Work instructions: With all images left out, restate the records below exactly as written.

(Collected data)
────────

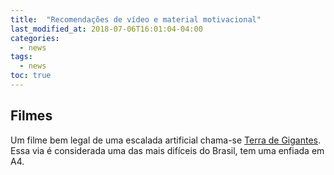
 ```yaml
---
title:  "Recomendações de vídeo e material motivacional"
last_modified_at: 2018-07-06T16:01:04-04:00
categories:
  - news
tags:
  - news
toc: true
---
```


## Filmes

Um filme bem legal de uma escalada artificial chama-se [Terra de Gigantes](https://www.youtube.com/watch?v=NvtBITyvBcE). Essa via é considerada uma das mais difíceis do Brasil, tem uma enfiada em A4.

────────

Solution for this task:
 ```yaml
---
title:  "Recomendações de vídeo e material motivacional"
last_modified_at: 2018-07-06T16:01:04-04:00
categories:
  - news
tags:
  - news
toc: true
---
```


## Filmes

Um filme bem legal de uma escalada artificial chama-se [Terra de Gigantes](https://www.youtube.com/watch?v=NvtBITyvBcE). Essa via é considerada uma das mais difíceis do Brasil, tem uma enfiada em A4.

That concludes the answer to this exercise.